- WHAT IS REQUIRED -
Across the records that follow, count each line holding "Functions", and write only the total.

━━ TASK DATA

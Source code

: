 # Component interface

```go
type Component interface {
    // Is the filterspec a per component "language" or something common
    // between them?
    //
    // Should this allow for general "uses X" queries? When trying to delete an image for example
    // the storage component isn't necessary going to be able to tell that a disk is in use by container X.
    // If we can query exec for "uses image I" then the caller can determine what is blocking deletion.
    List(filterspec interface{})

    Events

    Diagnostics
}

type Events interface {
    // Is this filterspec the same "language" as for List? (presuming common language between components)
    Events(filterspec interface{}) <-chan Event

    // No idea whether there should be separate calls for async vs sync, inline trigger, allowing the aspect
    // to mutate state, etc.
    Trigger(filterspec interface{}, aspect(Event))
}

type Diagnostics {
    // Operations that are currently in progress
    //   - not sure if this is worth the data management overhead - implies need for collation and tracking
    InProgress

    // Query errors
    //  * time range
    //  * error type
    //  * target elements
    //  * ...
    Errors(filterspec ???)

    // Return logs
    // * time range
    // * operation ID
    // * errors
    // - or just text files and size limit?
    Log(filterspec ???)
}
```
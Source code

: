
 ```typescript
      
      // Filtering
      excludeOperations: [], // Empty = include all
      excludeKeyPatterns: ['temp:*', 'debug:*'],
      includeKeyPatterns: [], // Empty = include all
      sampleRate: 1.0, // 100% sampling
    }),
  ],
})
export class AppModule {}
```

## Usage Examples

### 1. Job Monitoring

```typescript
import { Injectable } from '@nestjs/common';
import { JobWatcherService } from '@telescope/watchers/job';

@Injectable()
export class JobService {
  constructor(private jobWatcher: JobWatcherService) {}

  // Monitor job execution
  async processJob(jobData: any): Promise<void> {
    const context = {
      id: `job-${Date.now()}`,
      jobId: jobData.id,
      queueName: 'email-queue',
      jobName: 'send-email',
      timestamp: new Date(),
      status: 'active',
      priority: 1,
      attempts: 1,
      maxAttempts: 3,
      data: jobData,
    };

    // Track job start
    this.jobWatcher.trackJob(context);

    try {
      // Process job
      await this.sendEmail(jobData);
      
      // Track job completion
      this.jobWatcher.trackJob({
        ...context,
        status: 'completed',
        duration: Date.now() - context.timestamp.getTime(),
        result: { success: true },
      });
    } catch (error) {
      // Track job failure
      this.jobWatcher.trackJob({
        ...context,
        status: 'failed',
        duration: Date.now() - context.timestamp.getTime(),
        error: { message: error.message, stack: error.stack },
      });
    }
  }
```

━━━━
━━ TASK DATA

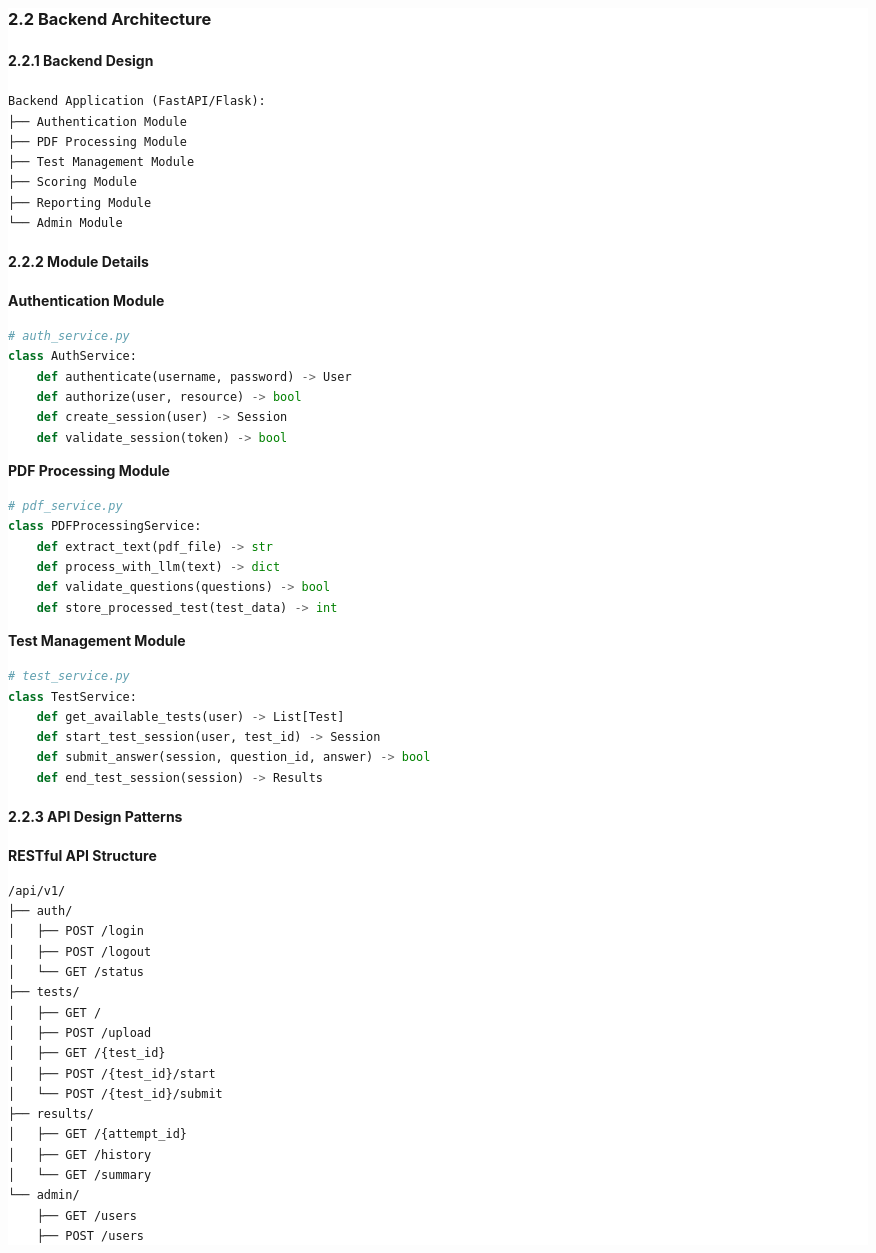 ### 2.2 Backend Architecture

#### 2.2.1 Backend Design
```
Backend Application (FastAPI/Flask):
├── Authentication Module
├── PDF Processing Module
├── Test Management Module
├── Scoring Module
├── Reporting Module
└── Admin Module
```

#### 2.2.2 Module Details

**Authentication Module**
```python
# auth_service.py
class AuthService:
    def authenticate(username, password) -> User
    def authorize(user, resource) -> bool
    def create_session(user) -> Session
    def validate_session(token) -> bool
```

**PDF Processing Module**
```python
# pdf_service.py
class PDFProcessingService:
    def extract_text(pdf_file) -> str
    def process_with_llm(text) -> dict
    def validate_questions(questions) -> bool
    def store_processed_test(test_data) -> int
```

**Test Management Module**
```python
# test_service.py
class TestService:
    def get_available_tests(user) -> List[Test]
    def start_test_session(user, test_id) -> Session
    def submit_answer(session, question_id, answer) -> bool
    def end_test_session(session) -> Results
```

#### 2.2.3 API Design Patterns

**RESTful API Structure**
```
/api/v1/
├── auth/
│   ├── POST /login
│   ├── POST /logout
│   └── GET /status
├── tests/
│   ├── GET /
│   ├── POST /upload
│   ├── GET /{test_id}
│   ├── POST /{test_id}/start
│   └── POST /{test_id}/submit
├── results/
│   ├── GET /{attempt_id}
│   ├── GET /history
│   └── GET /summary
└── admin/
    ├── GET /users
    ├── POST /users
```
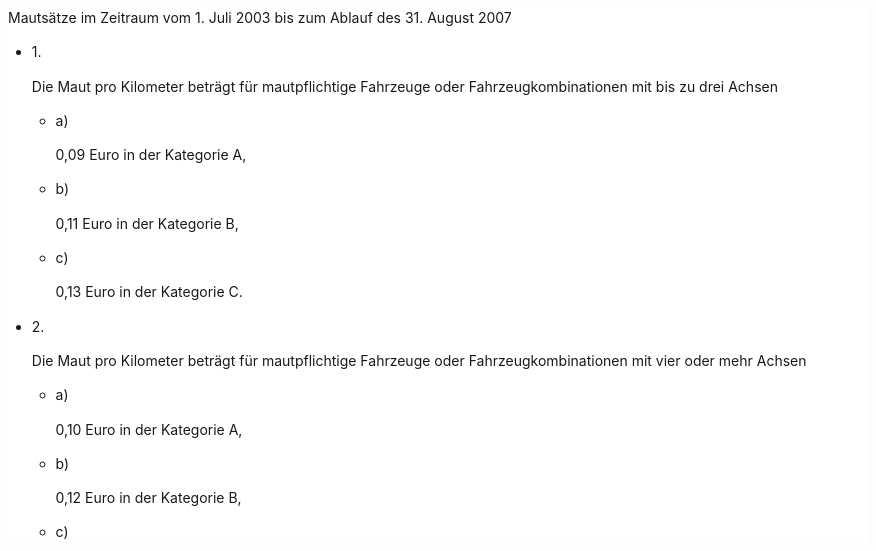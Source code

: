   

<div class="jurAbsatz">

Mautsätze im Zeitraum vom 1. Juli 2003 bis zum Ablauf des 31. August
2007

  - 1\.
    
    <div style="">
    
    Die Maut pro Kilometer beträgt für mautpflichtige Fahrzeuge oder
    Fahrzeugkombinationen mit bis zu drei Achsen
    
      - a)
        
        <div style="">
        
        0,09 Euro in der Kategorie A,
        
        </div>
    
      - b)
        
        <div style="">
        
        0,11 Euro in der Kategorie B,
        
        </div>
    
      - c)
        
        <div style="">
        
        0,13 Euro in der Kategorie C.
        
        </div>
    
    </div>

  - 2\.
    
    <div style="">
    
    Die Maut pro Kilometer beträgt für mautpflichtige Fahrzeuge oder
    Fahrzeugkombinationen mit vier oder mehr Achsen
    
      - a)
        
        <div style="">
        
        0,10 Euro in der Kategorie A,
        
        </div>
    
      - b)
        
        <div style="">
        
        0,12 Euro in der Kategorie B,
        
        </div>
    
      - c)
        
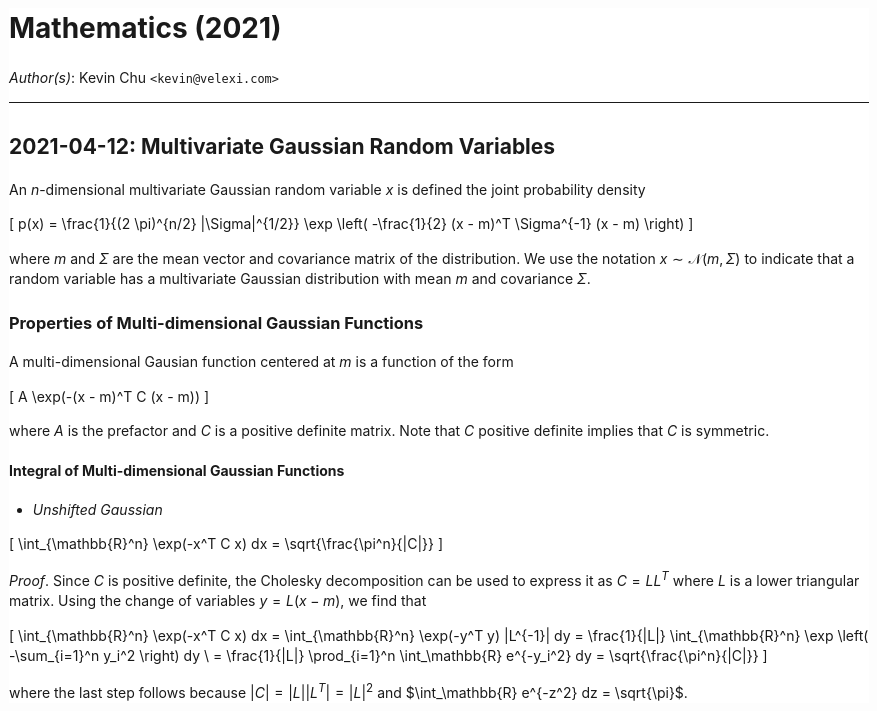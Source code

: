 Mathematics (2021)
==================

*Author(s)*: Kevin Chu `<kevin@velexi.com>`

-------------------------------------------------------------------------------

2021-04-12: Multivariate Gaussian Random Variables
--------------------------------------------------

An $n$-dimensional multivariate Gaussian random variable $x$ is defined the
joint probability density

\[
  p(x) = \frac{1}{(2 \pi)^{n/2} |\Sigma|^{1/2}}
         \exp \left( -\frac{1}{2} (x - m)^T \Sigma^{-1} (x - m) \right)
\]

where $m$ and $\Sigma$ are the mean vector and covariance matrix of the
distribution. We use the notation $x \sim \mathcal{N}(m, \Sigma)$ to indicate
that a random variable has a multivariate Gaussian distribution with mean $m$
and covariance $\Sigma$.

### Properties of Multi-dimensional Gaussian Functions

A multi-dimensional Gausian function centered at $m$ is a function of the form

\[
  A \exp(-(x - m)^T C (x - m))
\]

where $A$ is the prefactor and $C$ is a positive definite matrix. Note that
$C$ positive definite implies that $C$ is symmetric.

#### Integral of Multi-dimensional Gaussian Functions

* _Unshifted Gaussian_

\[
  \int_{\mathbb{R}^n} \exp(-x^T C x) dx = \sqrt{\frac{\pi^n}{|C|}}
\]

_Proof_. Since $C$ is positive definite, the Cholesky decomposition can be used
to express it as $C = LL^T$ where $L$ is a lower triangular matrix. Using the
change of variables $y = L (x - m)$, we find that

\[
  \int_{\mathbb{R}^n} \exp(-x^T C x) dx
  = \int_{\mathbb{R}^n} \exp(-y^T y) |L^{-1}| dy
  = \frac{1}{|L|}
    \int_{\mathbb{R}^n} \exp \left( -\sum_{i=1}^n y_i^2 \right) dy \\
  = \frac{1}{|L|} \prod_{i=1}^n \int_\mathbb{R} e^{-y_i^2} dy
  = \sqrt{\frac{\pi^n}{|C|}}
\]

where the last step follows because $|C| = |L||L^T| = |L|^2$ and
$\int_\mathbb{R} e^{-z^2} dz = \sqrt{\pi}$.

━━━━
━━ TASK DATA

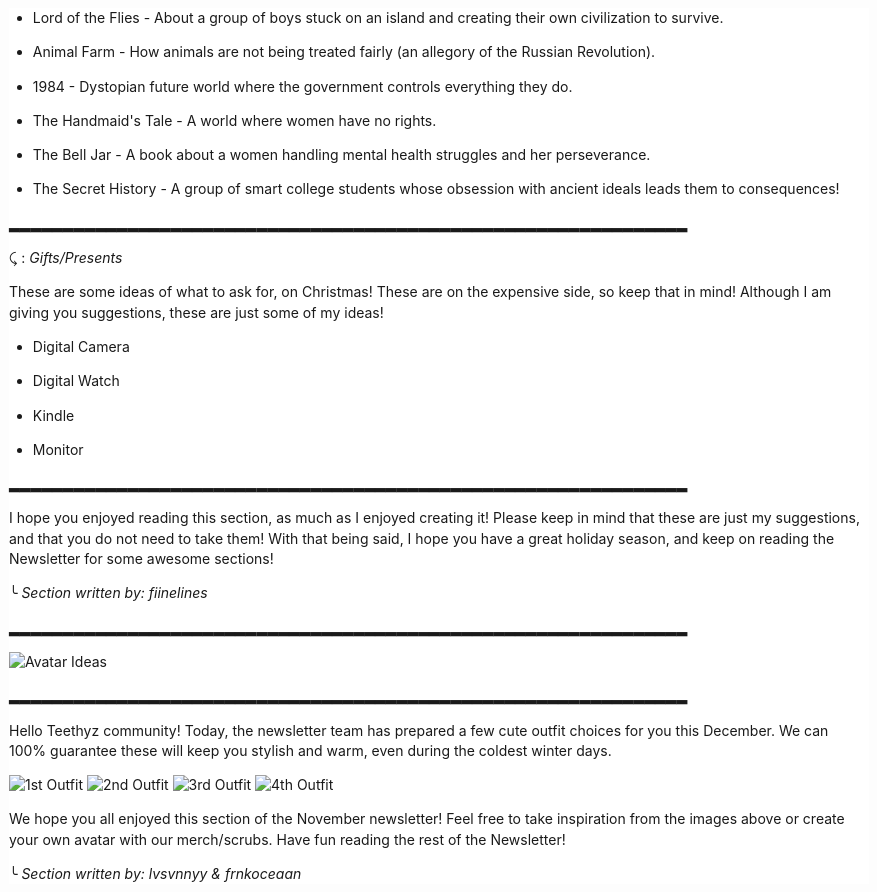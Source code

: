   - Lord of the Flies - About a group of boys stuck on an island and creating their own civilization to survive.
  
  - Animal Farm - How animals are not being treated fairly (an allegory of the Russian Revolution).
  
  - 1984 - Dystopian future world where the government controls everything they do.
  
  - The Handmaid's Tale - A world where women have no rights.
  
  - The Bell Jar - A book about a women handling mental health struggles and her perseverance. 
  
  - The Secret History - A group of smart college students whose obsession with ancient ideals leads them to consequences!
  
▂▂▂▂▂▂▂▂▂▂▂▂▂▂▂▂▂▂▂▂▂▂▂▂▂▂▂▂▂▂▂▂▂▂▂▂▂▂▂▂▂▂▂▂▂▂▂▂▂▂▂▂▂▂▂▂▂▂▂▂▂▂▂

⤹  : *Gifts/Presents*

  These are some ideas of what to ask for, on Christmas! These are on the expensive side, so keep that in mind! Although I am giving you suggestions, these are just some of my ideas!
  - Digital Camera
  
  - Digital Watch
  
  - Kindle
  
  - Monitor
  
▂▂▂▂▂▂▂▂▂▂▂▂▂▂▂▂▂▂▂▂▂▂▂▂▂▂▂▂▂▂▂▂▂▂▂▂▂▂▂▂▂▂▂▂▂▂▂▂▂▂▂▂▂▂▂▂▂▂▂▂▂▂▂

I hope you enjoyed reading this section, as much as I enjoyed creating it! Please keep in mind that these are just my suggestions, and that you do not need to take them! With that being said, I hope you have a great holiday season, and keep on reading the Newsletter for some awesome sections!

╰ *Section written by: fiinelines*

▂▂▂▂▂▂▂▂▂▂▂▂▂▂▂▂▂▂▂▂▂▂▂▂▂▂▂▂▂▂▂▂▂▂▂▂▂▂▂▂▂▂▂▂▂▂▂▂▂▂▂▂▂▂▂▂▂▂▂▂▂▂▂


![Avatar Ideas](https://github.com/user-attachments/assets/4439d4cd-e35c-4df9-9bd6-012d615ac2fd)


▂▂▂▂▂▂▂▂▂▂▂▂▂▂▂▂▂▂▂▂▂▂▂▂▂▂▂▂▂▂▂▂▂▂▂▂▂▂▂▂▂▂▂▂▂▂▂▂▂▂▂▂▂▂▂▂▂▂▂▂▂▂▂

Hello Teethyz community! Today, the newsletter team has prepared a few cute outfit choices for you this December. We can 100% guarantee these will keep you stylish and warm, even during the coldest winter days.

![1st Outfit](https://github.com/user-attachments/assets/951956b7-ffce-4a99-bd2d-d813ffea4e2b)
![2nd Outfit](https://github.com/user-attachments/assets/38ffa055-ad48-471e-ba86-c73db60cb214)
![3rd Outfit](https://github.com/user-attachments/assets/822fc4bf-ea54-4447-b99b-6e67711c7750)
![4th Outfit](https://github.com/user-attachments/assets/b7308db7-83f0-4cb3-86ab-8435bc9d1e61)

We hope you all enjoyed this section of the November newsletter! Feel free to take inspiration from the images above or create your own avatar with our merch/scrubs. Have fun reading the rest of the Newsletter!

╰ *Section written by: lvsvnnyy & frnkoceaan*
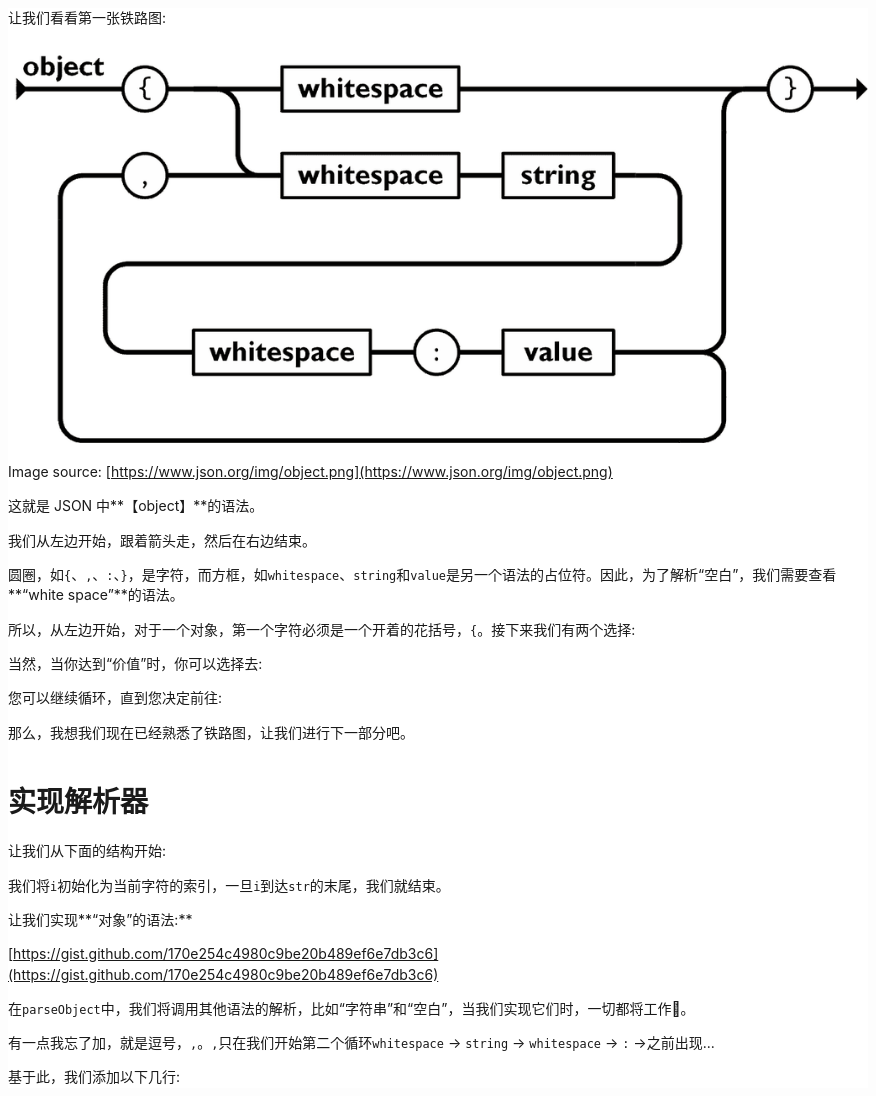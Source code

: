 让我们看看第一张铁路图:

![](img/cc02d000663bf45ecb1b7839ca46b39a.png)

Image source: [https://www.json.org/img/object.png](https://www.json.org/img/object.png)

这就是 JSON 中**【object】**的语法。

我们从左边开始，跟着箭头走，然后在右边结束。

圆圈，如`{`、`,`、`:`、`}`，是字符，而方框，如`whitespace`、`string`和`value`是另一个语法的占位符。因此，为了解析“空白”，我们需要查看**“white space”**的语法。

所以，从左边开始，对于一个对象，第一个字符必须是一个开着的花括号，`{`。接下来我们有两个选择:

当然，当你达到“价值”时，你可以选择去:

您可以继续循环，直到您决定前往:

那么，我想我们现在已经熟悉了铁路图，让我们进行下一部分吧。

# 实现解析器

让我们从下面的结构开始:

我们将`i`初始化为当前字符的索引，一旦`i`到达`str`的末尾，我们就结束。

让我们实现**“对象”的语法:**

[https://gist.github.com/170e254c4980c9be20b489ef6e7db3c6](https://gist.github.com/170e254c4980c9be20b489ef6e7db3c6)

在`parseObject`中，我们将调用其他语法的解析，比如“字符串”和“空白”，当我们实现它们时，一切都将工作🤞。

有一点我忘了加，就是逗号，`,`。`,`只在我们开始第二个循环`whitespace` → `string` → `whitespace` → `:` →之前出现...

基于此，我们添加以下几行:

━━━━

- SOLUTION BELOW -
2